Targeting Spermine Oxidase to Mitigate Traumatic Brain Injury Pathology in the Aging Brain

Abstract

Traumatic brain injury (TBI) in the elderly is frequently associated with worsened neurological outcomes and prolonged recovery, yet the age-specific molecular mechanisms driving this vulnerability remain poorly understood. Aging is characterized by increased oxidative stress and chronic neuro-inflammation, both of which may amplify the brain's susceptibility to injury. In this study, we identify spermine oxidase (SMOX), a polyamine-catabolizing enzyme that produces reactive oxygen species, as a key mediator linking oxidative stress and neuro-inflammation to age-dependent TBI susceptibility.

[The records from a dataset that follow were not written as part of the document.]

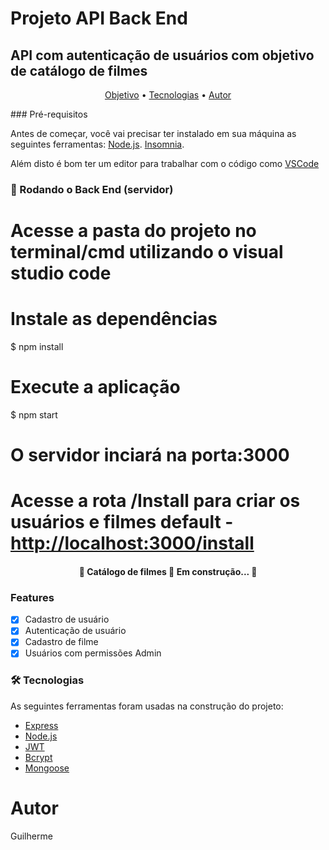 # Projeto API Back End

## API com autenticação de usuários com objetivo de catálogo de filmes

<p align="center">
 <a href="#objetivo">Objetivo</a> •
 <a href="#tecnologias">Tecnologias</a> • 
 <a href="#autor">Autor</a>
</p>
### Pré-requisitos

Antes de começar, você vai precisar ter instalado em sua máquina as seguintes ferramentas:
[Node.js](https://nodejs.org/en/). 
[Insomnia](https://insomnia.rest/download). 

Além disto é bom ter um editor para trabalhar com o código como [VSCode](https://code.visualstudio.com/)

### 🎲 Rodando o Back End (servidor)

# Acesse a pasta do projeto no terminal/cmd utilizando o visual studio code

# Instale as dependências
$ npm install

# Execute a aplicação
$ npm start

# O servidor inciará na porta:3000

# Acesse a rota /Install para criar os usuários e filmes default - <http://localhost:3000/install>

<h4 align="center"> 
	🚧  Catálogo de filmes 🎥 Em construção...  🚧
</h4>

### Features

- [x] Cadastro de usuário
- [x] Autenticação de usuário
- [x] Cadastro de filme
- [x] Usuários com permissões Admin

### 🛠 Tecnologias

As seguintes ferramentas foram usadas na construção do projeto:

- [Express](https://expressjs.com/pt-br/)
- [Node.js](https://nodejs.org/en/)
- [JWT](https://www.npmjs.com/package/jsonwebtoken)
- [Bcrypt](https://www.npmjs.com/package/bcrypt)
- [Mongoose](https://mongoosejs.com)

# Autor
Guilherme

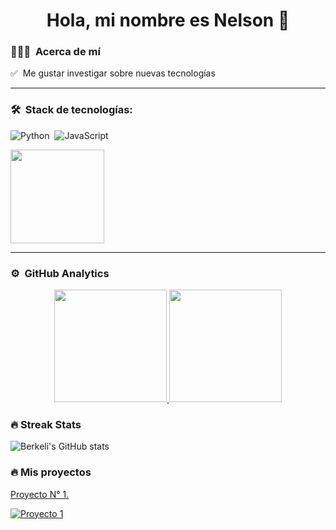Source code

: <h1 align="center">Hola, mi nombre es Nelson 👋</h1>

### 👨🏻‍💻 &nbsp;Acerca de mí

✅ &nbsp;Me gustar investigar sobre nuevas tecnologías

<hr/>

### 🛠 &nbsp;Stack de tecnologías:
![Python](https://img.shields.io/badge/-Python-05122A?style=flat&logo=python)&nbsp;
![JavaScript](https://img.shields.io/badge/-JavaScript-05122A?style=flat&logo=javascript)&nbsp;

<img height="150px" src="https://res.cloudinary.com/dhflwi9gi/image/upload/c_fill,g_auto,h_250,w_970/b_rgb:000000,e_gradient_fade,y_-0.50/c_scale,co_rgb:ffffff,fl_relative,l_text:montserrat_25_style_light_align_center:Shop%20Now,w_0.5,y_0.18/v1733527022/imagen_readme1_rslycq.svg"/>

<hr/>

### ⚙️ &nbsp;GitHub Analytics

<p align="center">
<a href="https://github.com/NelsonRamirezC">
  <img height="180em" src="https://github-readme-stats-eight-theta.vercel.app/api?username=NelsonRamirezC&show_icons=true&theme=cobalt&include_all_commits=true&count_private=true"/>
  <img height="180em" src="https://github-readme-stats-eight-theta.vercel.app/api/top-langs/?username=NelsonRamirezC&layout=compact&langs_count=8&theme=cobalt"/>
</a>
</p>

### 🔥 Streak Stats

![Berkeli's GitHub stats](https://github-readme-streak-stats.herokuapp.com/?user=NelsonRamirezC&theme=tokyonight)


### 🔥 Mis proyectos

<a href="https://github.com/NelsonRamirezC/repaso_entrega">
<p>Proyecto N° 1.</p>
<img src="https://res.cloudinary.com/dhflwi9gi/image/upload/v1729734485/cld-sample-2.jpg" alt="Proyecto 1"/>
</a>




<!--
**NelsonRamirezC/NelsonRamirezC** is a ✨ _special_ ✨ repository because its `README.md` (this file) appears on your GitHub profile.

Here are some ideas to get you started:

- 🔭 I’m currently working on ...
- 🌱 I’m currently learning ...
- 👯 I’m looking to collaborate on ...
- 🤔 I’m looking for help with ...
- 💬 Ask me about ...
- 📫 How to reach me: ...
- 😄 Pronouns: ...
- ⚡ Fun fact: ...
-->

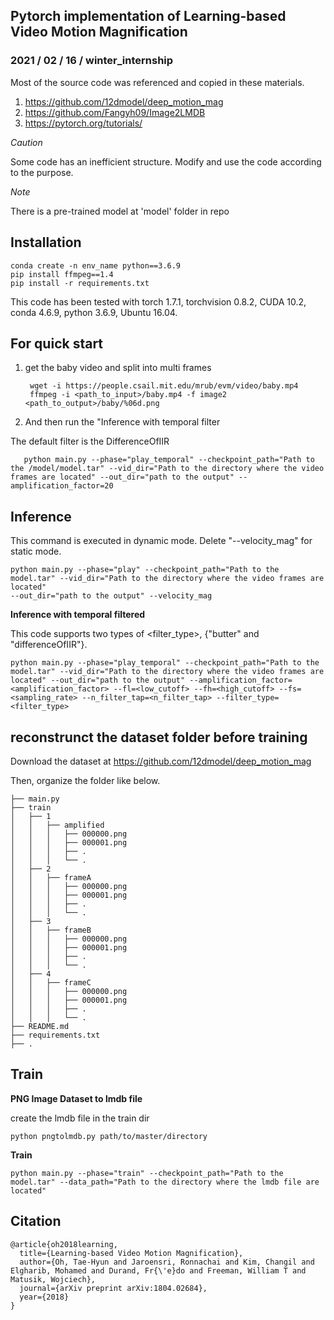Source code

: ## Pytorch implementation of Learning-based Video Motion Magnification
### 2021 / 02 / 16 / winter_internship

Most of the source code was referenced and copied in these materials.
1. https://github.com/12dmodel/deep_motion_mag
2. https://github.com/Fangyh09/Image2LMDB
3. https://pytorch.org/tutorials/

_Caution_

Some code has an inefficient structure. 
Modify and use the code according to the purpose.

_Note_

There is a pre-trained model at 'model' folder in repo

## Installation
    conda create -n env_name python==3.6.9
    pip install ffmpeg==1.4
    pip install -r requirements.txt
This code has been tested with torch 1.7.1, torchvision 0.8.2, CUDA 10.2, conda 4.6.9, python 3.6.9, Ubuntu 16.04.

## For quick start
1. get the baby video and split into multi frames

        wget -i https://people.csail.mit.edu/mrub/evm/video/baby.mp4
        ffmpeg -i <path_to_input>/baby.mp4 -f image2 <path_to_output>/baby/%06d.png

2. And then run the "Inference with temporal filter

The default filter is the DifferenceOfIIR
      
       python main.py --phase="play_temporal" --checkpoint_path="Path to the /model/model.tar" --vid_dir="Path to the directory where the video frames are located" --out_dir="path to the output" --amplification_factor=20
     

## Inference
This command is executed in dynamic mode. Delete "--velocity_mag" for static mode.

    python main.py --phase="play" --checkpoint_path="Path to the model.tar" --vid_dir="Path to the directory where the video frames are located" 
    --out_dir="path to the output" --velocity_mag


**Inference with temporal filtered**

This code supports two types of <filter_type>, {"butter" and "differenceOfIIR"}.

    python main.py --phase="play_temporal" --checkpoint_path="Path to the model.tar" --vid_dir="Path to the directory where the video frames are located" --out_dir="path to the output" --amplification_factor=<amplification_factor> --fl=<low_cutoff> --fh=<high_cutoff> --fs=<sampling_rate> --n_filter_tap=<n_filter_tap> --filter_type=<filter_type>
    
## reconstrunct the dataset folder before training
Download the dataset at https://github.com/12dmodel/deep_motion_mag

Then, organize the folder like below.

    ├── main.py
    ├── train
    │   ├── 1
    │   │   ├── amplified
    │   │   │   ├── 000000.png
    │   │   │   ├── 000001.png
    │   │   │   ├── .
    │   │   │   └── .
    │   ├── 2   
    │   │   ├── frameA
    │   │   │   ├── 000000.png
    │   │   │   ├── 000001.png
    │   │   │   ├── .
    │   │   │   └── .
    │   ├── 3   
    │   │   ├── frameB
    │   │   │   ├── 000000.png
    │   │   │   ├── 000001.png
    │   │   │   ├── .
    │   │   │   └── .
    │   ├── 4   
    │   │   ├── frameC
    │   │   │   ├── 000000.png
    │   │   │   ├── 000001.png
    │   │   │   ├── .
    │   │   │   └── .
    ├── README.md
    ├── requirements.txt
    ├── .
    

## Train
**PNG Image Dataset to lmdb file**

create the lmdb file in the train dir
        
    python pngtolmdb.py path/to/master/directory

**Train**

    python main.py --phase="train" --checkpoint_path="Path to the model.tar" --data_path="Path to the directory where the lmdb file are located"

    
## Citation
    @article{oh2018learning,
      title={Learning-based Video Motion Magnification},
      author={Oh, Tae-Hyun and Jaroensri, Ronnachai and Kim, Changil and Elgharib, Mohamed and Durand, Fr{\'e}do and Freeman, William T and Matusik, Wojciech},
      journal={arXiv preprint arXiv:1804.02684},
      year={2018}
    }
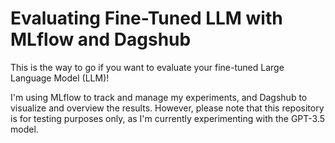 # Evaluating Fine-Tuned LLM with MLflow and Dagshub

This is the way to go if you want to evaluate your fine-tuned Large Language Model (LLM)!

I'm using MLflow to track and manage my experiments, and Dagshub to visualize and overview the results. However, please note that this repository is for testing purposes only, as I'm currently experimenting with the GPT-3.5 model.
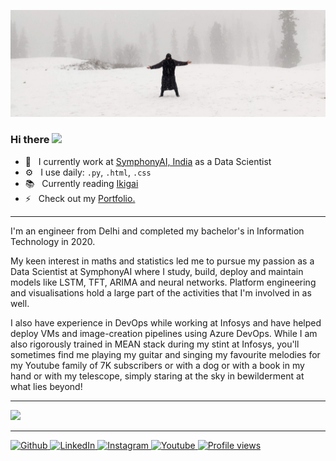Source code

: <!-- cover image -->
![Cover Image](https://github.com/prakulsharma/prakulsharma/blob/591bd830b7a3d56b2354b83b0c6094f74349ad54/cover.jpeg)



<h3>Hi there <img src="https://media.giphy.com/media/hvRJCLFzcasrR4ia7z/giphy.gif" width="25px"></h3>

<!-- ### About me -->
- 🔭  &nbsp; I currently work at [SymphonyAI, India](https://www.symphonyai.com/) as a Data Scientist
- ⚙️   &nbsp; I use daily: `.py`, `.html`, `.css`
- 📚  &nbsp; Currently reading [Ikigai](https://en.wikipedia.org/wiki/Ikigai)
- ⚡  &nbsp; Check out my <a href="https://prakulsharma.github.io">Portfolio.</a></p>

<!-- <p>
  <code><img height="40" src="https://raw.githubusercontent.com/github/explore/80688e429a7d4ef2fca1e82350fe8e3517d3494d/topics/python/python.png"></code>
  <code><img height="40" src="https://raw.githubusercontent.com/github/explore/80688e429a7d4ef2fca1e82350fe8e3517d3494d/topics/javascript/javascript.png"></code>
  <code><img height="40" src="https://raw.githubusercontent.com/github/explore/80688e429a7d4ef2fca1e82350fe8e3517d3494d/topics/matlab/matlab.png"></code>
  <code><img height="40" src="https://raw.githubusercontent.com/github/explore/80688e429a7d4ef2fca1e82350fe8e3517d3494d/topics/cpp/cpp.png"></code>
  <code><img height="40" src="https://raw.githubusercontent.com/github/explore/80688e429a7d4ef2fca1e82350fe8e3517d3494d/topics/java/java.png"></code>
</p> -->

<hr>
<p>I'm an engineer from Delhi and completed my bachelor's in Information Technology in 2020.</p>
<p>My keen interest in maths and statistics led me to pursue my passion as a Data Scientist at SymphonyAI where I study, build, deploy and maintain models like LSTM, TFT, ARIMA and neural networks. Platform engineering and visualisations hold a large part of the activities that I'm involved in as well.</p>
<p>I also have experience in DevOps while working at Infosys and have helped deploy VMs and image-creation pipelines using Azure DevOps. While I am also rigorously trained in MEAN stack during my stint at Infosys, you'll sometimes find me playing my guitar and singing my favourite melodies for my Youtube family of 7K subscribers or with a dog or with a book in my hand or with my telescope, simply staring at the sky in bewilderment at what lies beyond!</p>
<p>

<hr>

<img src="https://github-readme-stats.vercel.app/api/top-langs/?username=prakulsharma&layout=compact&theme=dark&hide_border=true" style="width:500px" />

<!-- <img src="https://github-readme-stats.vercel.app/api?username=prakulsharma&count_private=true&show_icons=true&theme=dark&include_all_commits=true&hide_border=true&hide=stars,issues" style="width:500px" /> -->

<hr>

<!-- ![](https://komarev.com/ghpvc/?username=prakulsharma&label=PROFILE+VIEWS&style=for-the-badge&logo=Github&logoColor=white)
 -->
<!-- social links, shields  -->
<a href="https://github.com/prakulsharma" target="_blank"><img alt="Github" src="https://img.shields.io/badge/GitHub-%2312100E.svg?&style=for-the-badge&logo=Github&logoColor=white" />
</a>
<a href="https://www.linkedin.com/in/prakul13" target="_blank"><img alt="LinkedIn" src="https://img.shields.io/badge/linkedin-%2312100E.svg?&style=for-the-badge&logo=linkedin&logoColor=white" />
</a>
<a href="https://instagram.com/prakulsharmaa" target="_blank"><img alt="Instagram" src="https://img.shields.io/badge/instagram-%2312100E.svg?&style=for-the-badge&logo=instagram&logoColor=white" />
</a>
<a href="https://www.youtube.com/c/PrakulSharma" target="_blank"><img alt="Youtube" src="https://img.shields.io/badge/youtube-%2312100E.svg?&style=for-the-badge&logo=youtube&logoColor=white" />
</a>
<a href="#" target="_blank"><img alt="Profile views" src="https://shields-io-visitor-counter.herokuapp.com/badge?page=prakulsharma.prakulsharma&label=Profile+Views&labelColor=000000&logoColor=FFFFFF&color=1D70B8&style=for-the-badge" />
</a>
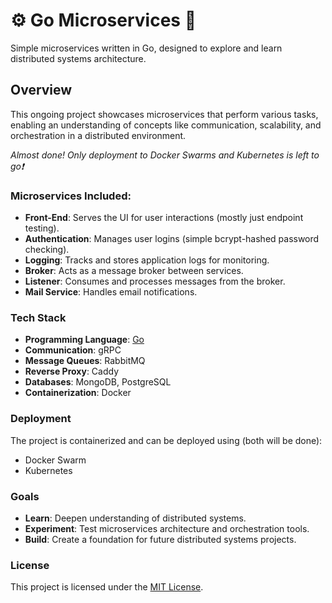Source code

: # ⚙️ Go Microservices 🦫

Simple microservices written in Go, designed to explore and learn distributed systems architecture.

## Overview

This ongoing project showcases microservices that perform various tasks, enabling an understanding of concepts like communication, scalability, and orchestration in a distributed environment.

_Almost done! Only deployment to Docker Swarms and Kubernetes is left to go❗_

### Microservices Included:
- **Front-End**: Serves the UI for user interactions (mostly just endpoint testing).
- **Authentication**: Manages user logins (simple bcrypt-hashed password checking).
- **Logging**: Tracks and stores application logs for monitoring.
- **Broker**: Acts as a message broker between services.
- **Listener**: Consumes and processes messages from the broker.
- **Mail Service**: Handles email notifications.

### Tech Stack
- **Programming Language**: [Go](https://golang.org/)
- **Communication**: gRPC
- **Message Queues**: RabbitMQ
- **Reverse Proxy**: Caddy
- **Databases**: MongoDB, PostgreSQL
- **Containerization**: Docker

### Deployment
The project is containerized and can be deployed using (both will be done):
- Docker Swarm
- Kubernetes

### Goals

- **Learn**: Deepen understanding of distributed systems.
- **Experiment**: Test microservices architecture and orchestration tools.
- **Build**: Create a foundation for future distributed systems projects.

### License

This project is licensed under the [MIT License](LICENSE).

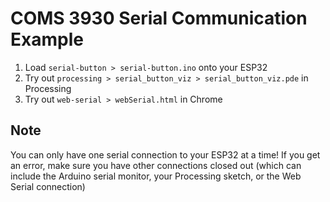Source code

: # COMS 3930 Serial Communication Example

1. Load `serial-button > serial-button.ino` onto your ESP32
2. Try out `processing > serial_button_viz > serial_button_viz.pde` in Processing
3. Try out `web-serial > webSerial.html` in Chrome

## Note
You can only have one serial connection to your ESP32 at a time!  If you get an error, make sure you have other connections closed out (which can include the Arduino serial monitor, your Processing sketch, or the Web Serial connection)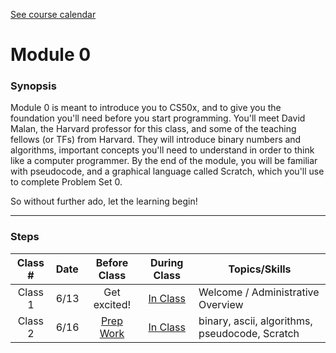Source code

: [See course calendar](../)

# Module 0

### Synopsis
Module 0 is meant to introduce you to CS50x, and to give you the foundation you'll need before you start programming. You'll meet David Malan, the Harvard professor for this class, and some of the teaching fellows (or TFs) from Harvard. They will introduce binary numbers and algorithms, important concepts you'll need to understand in order to think like a computer programmer. By the end of the module, you will be familiar with pseudocode, and a graphical language called Scratch, which you'll use to complete Problem Set 0.

So without further ado, let the learning begin!

***
### Steps
Class # | Date | Before Class | During Class | Topics/Skills
:------:|:---|:------------:|:------------:|-----------------------|
Class 1 | 6/13 | Get excited! | [In Class](./materials/class1) | Welcome / Administrative Overview
Class 2 | 6/16 | [Prep Work](./materials/class2-prep) | [In Class](./materials/class2) | binary, ascii, algorithms, pseudocode, Scratch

Using a mouse model of controlled cortical impact (CCI), we found that SMOX expression was significantly upregulated in aged brains, primarily in neurons and microglia, and this increase correlated with greater microglial activation, elevated pro-inflammatory cytokine expression, and widespread neuronal degeneration. Notably, SMOX upregulation also impaired astrocytic glutamate clearance by disrupting the membrane localization of the transporter GLT-1, contributing to excitotoxic stress. Importantly, analysis of postmortem human brain samples and transcriptomic data revealed a parallel age-related increase in SMOX expression, supporting its translational relevance. The pharmacological inhibition of SMOX with JNJ-9350 in aged mice reduced oxidative and inflammatory markers, preserved neuronal viability, and improved motor, cognitive, and emotional outcomes up to 30 days post-injury. These findings establish SMOX as a critical molecular driver of age-related vulnerability to TBI and highlight its inhibition as a promising therapeutic strategy for improving outcomes in elderly TBI patients.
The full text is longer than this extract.